O telefonema do mandatário dos Estados Unidos, Donald Trump, ao presidente eleito do Brasil, logo após a confirmação da vitória deste nas eleições, pode ser o início de uma nova relação comercial mais ampla e profunda entre os dois países. Embora ainda incipiente, esse primeiro aceno vai ao encontro de algo que Jair Bolsonaro tem defendido com ênfase em suas entrevistas à mídia e comunicados nas redes sociais: a intensificação de relações comerciais com nações que possam agregar valor à nossa economia e gerar empregos.

Sem dúvida, acordos bilaterais, em conjunto com o Mercosul, com economias como a norte-americana seriam mais benéficos para o Brasil do que uma abertura unilateral sem contrapartidas, como às vezes se preconiza. É inegável que nosso País precisa estar mais presente e interagir de modo mais intenso com o mundo no plano comercial, mas de maneira planejada e estruturada, avançando concomitantemente na agenda da competitividade e da produtividade e por meio de acordos internacionais que envolvam comércio, serviços e investimentos.

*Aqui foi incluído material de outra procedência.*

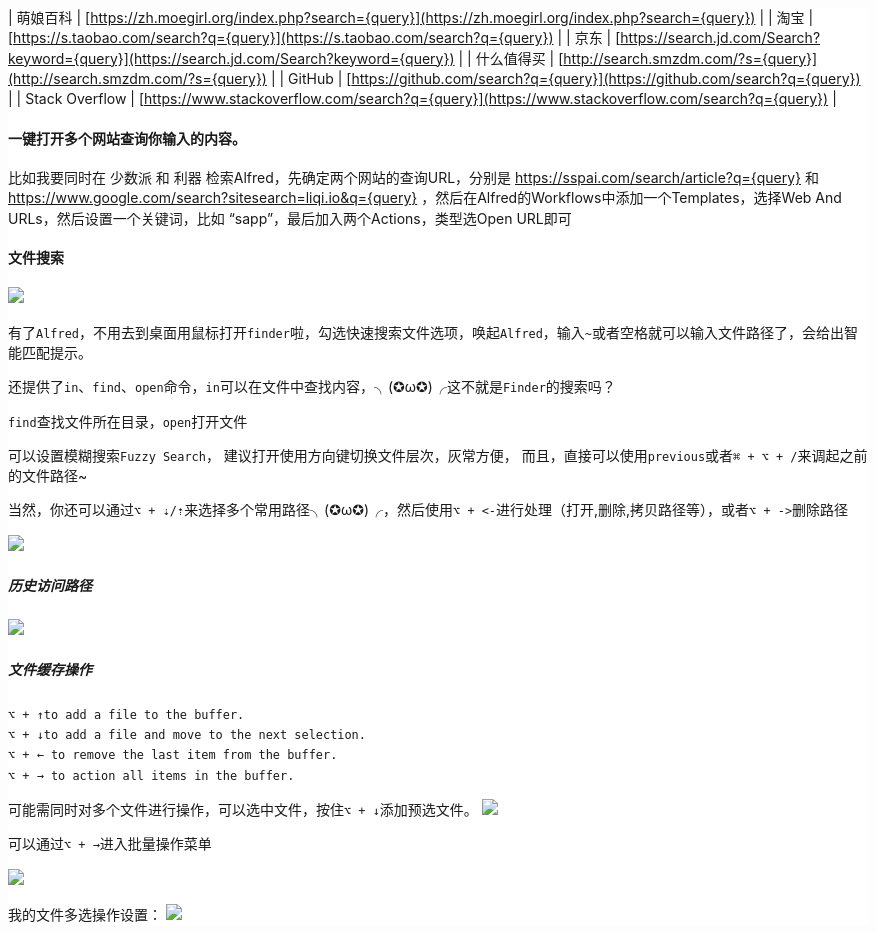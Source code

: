 | 萌娘百科 | [https://zh.moegirl.org/index.php?search={query}](https://zh.moegirl.org/index.php?search={query}) |
| 淘宝 | [https://s.taobao.com/search?q={query}](https://s.taobao.com/search?q={query}) |
| 京东 | [https://search.jd.com/Search?keyword={query}](https://search.jd.com/Search?keyword={query}) |
| 什么值得买 | [http://search.smzdm.com/?s={query}](http://search.smzdm.com/?s={query}) |
| GitHub | [https://github.com/search?q={query}](https://github.com/search?q={query}) |
| Stack Overflow | [https://www.stackoverflow.com/search?q={query}](https://www.stackoverflow.com/search?q={query}) |

####  一键打开多个网站查询你输入的内容。

比如我要同时在 少数派 和 利器 检索Alfred，先确定两个网站的查询URL，分别是 https://sspai.com/search/article?q={query} 和 https://www.google.com/search?sitesearch=liqi.io&q={query} ，然后在Alfred的Workflows中添加一个Templates，选择Web And URLs，然后设置一个关键词，比如 “sapp”，最后加入两个Actions，类型选Open URL即可

#### 文件搜索

![](http://pic-mike.oss-cn-hongkong.aliyuncs.com/qiniu/15194620236262.jpg)

有了`Alfred`，不用去到桌面用鼠标打开`finder`啦，勾选快速搜索文件选项，唤起`Alfred`，输入`~`或者空格就可以输入文件路径了，会给出智能匹配提示。

还提供了`in`、`find`、`open`命令，`in`可以在文件中查找内容，╮(✪ω✪)╭这不就是`Finder`的搜索吗？

`find`查找文件所在目录，`open`打开文件

可以设置模糊搜索`Fuzzy Search`， 建议打开使用方向键切换文件层次，灰常方便， 而且，直接可以使用`previous`或者`⌘ + ⌥ + /`来调起之前的文件路径~

当然，你还可以通过`⌥ + ⇣/⇡`来选择多个常用路径╮(✪ω✪)╭，然后使用`⌥ + <-`进行处理（打开,删除,拷贝路径等），或者`⌥ + ->`删除路径

![](https://pic-mike.oss-cn-hongkong.aliyuncs.com/Blog/20190630084707.png)

##### 历史访问路径

![](http://pic-mike.oss-cn-hongkong.aliyuncs.com/qiniu/15303486401472.jpg)

##### 文件缓存操作

```
⌥ + ↑to add a file to the buffer.
⌥ + ↓to add a file and move to the next selection.
⌥ + ← to remove the last item from the buffer.
⌥ + → to action all items in the buffer.
```
可能需同时对多个文件进行操作，可以选中文件，按住`⌥ + ↓`添加预选文件。
![](http://pic-mike.oss-cn-hongkong.aliyuncs.com/qiniu/15303488549111.jpg)

可以通过`⌥ + →`进入批量操作菜单

![](http://pic-mike.oss-cn-hongkong.aliyuncs.com/qiniu/15303488091520.jpg)

我的文件多选操作设置：
![](http://pic-mike.oss-cn-hongkong.aliyuncs.com/qiniu/15303499082641.jpg)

Nosso País, ou melhor, o Mercosul mantém impostos de importação coerentes com o grau de competitividade sistêmica que é oferecido atualmente às empresas instaladas nos quatro membros do bloco. Outra questão a ser considerada é a reciprocidade, especialmente num cenário global em que se assiste ao recrudescimento do protecionismo e no qual, portanto, precisamos garantir o acesso dos produtos brasileiros, principalmente com preferências tarifárias negociadas por meio de acordos.

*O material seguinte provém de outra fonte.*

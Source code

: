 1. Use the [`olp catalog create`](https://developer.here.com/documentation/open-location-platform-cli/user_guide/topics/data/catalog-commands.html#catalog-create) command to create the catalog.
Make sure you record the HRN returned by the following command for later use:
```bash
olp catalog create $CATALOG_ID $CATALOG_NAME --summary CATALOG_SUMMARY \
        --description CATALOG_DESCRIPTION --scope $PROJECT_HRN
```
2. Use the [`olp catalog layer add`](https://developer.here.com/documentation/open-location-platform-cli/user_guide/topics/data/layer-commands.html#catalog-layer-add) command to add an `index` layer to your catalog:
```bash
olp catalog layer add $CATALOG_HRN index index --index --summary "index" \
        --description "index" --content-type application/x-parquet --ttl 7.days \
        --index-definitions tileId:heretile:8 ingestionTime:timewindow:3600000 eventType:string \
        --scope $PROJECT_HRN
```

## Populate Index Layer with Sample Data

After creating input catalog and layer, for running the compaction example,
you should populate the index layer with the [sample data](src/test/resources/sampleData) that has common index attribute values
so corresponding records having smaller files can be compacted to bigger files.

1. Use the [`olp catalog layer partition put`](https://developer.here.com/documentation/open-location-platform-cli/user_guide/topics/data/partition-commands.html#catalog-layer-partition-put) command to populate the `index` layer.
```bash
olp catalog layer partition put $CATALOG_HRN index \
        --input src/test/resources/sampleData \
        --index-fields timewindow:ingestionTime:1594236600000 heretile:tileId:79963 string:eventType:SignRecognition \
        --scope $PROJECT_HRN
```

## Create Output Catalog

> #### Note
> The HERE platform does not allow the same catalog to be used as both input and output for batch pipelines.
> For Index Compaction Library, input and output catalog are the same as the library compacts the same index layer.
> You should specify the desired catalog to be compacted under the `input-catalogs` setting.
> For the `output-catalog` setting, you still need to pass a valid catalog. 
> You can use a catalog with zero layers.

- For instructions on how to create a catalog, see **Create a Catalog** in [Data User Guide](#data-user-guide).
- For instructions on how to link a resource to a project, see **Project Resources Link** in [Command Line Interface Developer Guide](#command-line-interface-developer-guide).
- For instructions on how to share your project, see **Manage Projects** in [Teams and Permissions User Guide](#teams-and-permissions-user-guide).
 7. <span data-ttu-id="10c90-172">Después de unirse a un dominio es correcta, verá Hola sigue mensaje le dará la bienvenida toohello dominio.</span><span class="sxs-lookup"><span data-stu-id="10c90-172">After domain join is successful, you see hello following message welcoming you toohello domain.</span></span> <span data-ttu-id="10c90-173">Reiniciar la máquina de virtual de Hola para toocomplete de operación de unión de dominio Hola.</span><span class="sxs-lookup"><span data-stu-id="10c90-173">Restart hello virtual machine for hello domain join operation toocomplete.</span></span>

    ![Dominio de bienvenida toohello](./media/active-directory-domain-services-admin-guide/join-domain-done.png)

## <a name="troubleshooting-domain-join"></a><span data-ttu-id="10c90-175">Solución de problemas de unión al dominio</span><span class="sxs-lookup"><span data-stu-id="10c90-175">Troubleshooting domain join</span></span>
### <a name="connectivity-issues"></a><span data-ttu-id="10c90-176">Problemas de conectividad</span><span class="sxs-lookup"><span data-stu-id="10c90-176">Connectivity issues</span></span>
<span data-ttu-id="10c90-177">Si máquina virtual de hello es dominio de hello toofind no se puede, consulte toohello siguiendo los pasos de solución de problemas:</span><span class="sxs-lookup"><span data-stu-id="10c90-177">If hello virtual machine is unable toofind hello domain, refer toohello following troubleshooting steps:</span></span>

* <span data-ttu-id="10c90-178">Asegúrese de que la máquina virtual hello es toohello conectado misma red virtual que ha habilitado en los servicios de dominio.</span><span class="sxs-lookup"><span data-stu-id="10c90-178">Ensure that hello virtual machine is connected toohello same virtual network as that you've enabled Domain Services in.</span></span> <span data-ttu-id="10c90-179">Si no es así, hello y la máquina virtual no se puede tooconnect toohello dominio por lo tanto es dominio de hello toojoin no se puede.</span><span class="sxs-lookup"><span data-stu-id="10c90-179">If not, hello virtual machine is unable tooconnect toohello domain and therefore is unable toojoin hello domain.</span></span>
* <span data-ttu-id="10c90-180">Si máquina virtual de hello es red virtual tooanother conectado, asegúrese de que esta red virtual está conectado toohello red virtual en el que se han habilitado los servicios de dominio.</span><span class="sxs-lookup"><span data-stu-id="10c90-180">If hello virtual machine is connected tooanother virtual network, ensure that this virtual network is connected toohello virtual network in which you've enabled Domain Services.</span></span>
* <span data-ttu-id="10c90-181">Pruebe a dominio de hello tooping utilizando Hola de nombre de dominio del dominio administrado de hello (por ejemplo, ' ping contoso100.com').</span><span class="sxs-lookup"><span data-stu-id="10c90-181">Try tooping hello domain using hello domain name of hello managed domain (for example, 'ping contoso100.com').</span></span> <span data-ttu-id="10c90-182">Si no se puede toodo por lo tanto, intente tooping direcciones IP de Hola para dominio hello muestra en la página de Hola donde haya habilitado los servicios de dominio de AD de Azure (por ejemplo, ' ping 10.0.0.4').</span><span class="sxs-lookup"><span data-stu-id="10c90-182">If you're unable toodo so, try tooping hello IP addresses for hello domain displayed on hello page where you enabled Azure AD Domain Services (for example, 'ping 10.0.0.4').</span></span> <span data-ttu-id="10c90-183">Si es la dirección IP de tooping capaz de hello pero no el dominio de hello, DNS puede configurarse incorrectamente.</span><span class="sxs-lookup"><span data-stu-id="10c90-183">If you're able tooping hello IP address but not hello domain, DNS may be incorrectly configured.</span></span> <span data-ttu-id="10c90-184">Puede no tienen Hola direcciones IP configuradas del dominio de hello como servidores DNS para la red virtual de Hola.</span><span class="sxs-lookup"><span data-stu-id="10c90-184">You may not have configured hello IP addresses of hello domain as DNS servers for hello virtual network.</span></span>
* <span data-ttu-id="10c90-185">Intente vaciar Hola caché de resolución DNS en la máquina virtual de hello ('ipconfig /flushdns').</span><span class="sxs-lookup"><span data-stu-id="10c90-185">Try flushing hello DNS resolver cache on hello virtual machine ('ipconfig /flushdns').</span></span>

Se, por um lado, não podemos nos considerar um país fechado comercialmente, tampouco devemos nos acomodar ao nosso presente estágio no mercado global. No tempo certo e sob as condições adequadas, precisamos almejar mais abertura e ampliação de nossos fluxos comerciais e de investimentos. Isso implica lições de casa profundas.

O País precisa desenvolver fundamentos eficazes para ampliar sua integração comercial internacional, sob risco de promovermos uma aceleração ainda maior da desindustrialização e agravarmos o sério problema do desemprego. Temos carga de impostos, inclusive sobre os investimentos, e juros reais entre os mais altos do Planeta; câmbio invariavelmente desfavorável às exportações; e infraestrutura deficiente e onerosa. Todos esses fatores são prejudiciais à competitividade.

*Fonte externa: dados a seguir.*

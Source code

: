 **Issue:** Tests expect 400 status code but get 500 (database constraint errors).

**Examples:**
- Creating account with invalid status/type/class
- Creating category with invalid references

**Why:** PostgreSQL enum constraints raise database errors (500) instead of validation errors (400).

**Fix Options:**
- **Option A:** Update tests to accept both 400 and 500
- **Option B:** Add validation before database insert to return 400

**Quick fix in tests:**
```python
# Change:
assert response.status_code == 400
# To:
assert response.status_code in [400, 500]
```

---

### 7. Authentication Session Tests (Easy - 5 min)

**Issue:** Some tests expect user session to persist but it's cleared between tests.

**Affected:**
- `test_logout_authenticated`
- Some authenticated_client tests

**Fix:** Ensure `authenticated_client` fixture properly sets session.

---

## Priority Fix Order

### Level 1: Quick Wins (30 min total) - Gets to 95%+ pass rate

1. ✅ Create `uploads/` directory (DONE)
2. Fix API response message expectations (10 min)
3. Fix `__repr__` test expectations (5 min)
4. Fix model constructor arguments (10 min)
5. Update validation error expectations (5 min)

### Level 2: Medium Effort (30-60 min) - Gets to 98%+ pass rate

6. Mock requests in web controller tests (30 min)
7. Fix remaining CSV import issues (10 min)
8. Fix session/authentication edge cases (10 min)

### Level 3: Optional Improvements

Por isso, esperamos que o novo governo e legislatura do Congresso Nacional realizem com agilidade as reformas estruturais, como a tributária e a previdenciária, e o combate à burocracia e insegurança jurídica. Essas medidas são importantes para reforçar nossa capacidade de concorrer na economia global e não deixar nosso mercado fragilizado no contexto de uma intensificação do comércio exterior. Sem esses avanços, fragilizaríamos muito nossa indústria, que é bem estruturada e tem uma história concreta de competitividade intramuros, apesar do muito que ainda teremos de fazer para estar em linha com as profundas transformações representadas pela chamada Indústria 4.0.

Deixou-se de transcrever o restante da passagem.